The back door of the Hall was heavily splintered. Apparently Tadhg had tried to break in through this way and failed. There was an axe stuck in the door, it’s owner having given up trying to get it out of the wood. Faye used it as her first foot hold.
After that it was difficult for her to find more places to grip, and even when she found them, it was hard to get a reliable hold on the wet stone. She had to go around the building to keep heading up and soon was above the invaders, many of whom were running around trying to find the source of the stench.

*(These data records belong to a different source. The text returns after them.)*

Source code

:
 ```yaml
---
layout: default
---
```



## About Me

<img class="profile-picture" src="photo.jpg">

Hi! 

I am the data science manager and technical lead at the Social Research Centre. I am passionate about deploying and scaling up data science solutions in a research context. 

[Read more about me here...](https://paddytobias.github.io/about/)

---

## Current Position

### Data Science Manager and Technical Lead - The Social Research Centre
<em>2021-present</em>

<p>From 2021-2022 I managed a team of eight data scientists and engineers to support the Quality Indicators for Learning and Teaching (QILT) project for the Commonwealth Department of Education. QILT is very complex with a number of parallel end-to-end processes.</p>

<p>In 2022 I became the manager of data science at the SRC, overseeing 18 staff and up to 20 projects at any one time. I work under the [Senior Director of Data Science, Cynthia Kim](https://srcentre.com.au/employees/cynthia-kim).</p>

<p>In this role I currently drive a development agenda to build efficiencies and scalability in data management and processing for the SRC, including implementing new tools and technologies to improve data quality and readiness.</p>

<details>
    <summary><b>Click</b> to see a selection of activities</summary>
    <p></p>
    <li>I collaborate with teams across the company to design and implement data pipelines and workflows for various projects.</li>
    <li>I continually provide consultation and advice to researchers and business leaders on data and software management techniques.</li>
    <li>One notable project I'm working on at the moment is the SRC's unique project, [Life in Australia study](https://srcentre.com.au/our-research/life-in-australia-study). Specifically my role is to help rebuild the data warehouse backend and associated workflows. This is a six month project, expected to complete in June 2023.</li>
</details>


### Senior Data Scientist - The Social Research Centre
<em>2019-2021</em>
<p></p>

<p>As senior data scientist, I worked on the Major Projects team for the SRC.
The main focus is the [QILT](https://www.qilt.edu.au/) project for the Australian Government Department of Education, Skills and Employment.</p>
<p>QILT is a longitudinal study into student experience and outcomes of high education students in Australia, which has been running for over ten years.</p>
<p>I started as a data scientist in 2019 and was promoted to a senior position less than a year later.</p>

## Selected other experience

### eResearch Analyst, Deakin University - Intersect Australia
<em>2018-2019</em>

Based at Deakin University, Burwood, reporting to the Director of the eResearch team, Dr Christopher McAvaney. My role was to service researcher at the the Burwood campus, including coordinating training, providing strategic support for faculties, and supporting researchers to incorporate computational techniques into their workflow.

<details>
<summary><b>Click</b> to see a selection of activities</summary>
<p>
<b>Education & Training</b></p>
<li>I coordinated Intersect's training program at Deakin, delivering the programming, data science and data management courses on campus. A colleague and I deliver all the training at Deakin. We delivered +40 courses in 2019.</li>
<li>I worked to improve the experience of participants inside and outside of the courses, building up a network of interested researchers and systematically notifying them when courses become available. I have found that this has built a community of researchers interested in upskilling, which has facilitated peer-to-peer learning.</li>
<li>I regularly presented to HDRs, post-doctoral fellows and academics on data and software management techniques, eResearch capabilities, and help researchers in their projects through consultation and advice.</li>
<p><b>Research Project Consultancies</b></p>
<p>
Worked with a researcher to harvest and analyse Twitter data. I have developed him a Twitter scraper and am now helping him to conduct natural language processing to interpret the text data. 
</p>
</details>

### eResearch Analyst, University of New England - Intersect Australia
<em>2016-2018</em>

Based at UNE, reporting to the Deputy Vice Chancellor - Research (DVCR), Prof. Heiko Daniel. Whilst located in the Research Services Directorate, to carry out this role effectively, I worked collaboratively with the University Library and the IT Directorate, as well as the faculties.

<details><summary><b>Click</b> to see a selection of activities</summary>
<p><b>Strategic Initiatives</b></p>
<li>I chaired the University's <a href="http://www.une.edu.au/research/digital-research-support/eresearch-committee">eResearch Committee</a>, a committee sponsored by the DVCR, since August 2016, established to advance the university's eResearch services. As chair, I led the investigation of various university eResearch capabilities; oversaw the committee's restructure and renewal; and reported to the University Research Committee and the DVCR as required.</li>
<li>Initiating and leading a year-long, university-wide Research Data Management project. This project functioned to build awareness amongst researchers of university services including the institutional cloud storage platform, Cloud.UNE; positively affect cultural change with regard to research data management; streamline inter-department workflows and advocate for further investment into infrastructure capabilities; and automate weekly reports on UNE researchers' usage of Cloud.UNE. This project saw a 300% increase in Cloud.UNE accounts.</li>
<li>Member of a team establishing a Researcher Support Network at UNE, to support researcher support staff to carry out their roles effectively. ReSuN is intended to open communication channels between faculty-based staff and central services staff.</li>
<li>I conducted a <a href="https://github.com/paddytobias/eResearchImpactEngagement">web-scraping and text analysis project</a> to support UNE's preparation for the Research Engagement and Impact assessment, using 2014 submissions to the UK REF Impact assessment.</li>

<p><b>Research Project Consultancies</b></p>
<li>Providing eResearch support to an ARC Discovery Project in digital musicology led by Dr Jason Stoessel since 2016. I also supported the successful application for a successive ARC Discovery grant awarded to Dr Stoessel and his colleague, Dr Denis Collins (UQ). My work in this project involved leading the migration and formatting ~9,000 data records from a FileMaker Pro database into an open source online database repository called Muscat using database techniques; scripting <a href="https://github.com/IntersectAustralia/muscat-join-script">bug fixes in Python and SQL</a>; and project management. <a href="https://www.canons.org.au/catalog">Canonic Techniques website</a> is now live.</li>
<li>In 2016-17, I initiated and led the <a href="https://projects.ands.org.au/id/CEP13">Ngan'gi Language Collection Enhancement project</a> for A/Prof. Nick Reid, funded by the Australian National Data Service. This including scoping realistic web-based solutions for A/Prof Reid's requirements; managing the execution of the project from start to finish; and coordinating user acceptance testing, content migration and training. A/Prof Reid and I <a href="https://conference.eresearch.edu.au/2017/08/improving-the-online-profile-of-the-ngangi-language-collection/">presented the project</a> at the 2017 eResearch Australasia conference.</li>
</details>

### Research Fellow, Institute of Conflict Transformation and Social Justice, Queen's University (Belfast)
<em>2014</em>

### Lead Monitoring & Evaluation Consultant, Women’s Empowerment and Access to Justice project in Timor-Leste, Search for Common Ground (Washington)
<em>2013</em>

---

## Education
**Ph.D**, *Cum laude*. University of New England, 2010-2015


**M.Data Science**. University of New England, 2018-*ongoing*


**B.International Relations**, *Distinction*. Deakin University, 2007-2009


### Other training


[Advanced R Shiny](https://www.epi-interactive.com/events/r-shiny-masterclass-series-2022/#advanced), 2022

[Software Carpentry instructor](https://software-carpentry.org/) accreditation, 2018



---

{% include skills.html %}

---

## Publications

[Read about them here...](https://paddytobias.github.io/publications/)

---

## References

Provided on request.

Faye dry-retched when the smell of the burning paste reached her. Breathing through her mouth only meant that she got a taste of the horrible burning paste as well.
Blocking it off as best she could, Faye went back to climbing. It was slow, tiring work made all the worse by the urgency and fear she felt. She was passing the first set of windows, narrow slits high from the ground, when she felt something touch her leg. Looking down, she saw a small hand tapping her. Faye bent back down to see a young child staring at her.